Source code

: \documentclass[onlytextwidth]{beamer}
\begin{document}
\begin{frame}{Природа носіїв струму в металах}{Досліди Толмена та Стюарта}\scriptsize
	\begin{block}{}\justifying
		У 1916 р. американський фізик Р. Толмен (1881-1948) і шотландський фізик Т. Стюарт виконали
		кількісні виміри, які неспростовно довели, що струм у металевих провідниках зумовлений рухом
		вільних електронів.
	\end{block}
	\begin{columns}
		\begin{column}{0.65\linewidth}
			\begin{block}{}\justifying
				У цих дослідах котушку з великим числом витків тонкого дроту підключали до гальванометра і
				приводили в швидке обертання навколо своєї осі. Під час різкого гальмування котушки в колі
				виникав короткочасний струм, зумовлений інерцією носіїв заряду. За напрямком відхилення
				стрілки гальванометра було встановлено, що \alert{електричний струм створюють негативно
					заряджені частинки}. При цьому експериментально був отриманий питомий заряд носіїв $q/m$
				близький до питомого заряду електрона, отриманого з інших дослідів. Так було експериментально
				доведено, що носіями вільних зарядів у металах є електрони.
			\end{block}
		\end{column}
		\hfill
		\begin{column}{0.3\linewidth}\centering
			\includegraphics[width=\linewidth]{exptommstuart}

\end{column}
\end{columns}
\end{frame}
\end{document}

_Exercise objective_
Every line from the data above that contains "експериментально" must appear in the answer.

_Answer section_
					заряджені частинки}. При цьому експериментально був отриманий питомий заряд носіїв $q/m$
				близький до питомого заряду електрона, отриманого з інших дослідів. Так було експериментально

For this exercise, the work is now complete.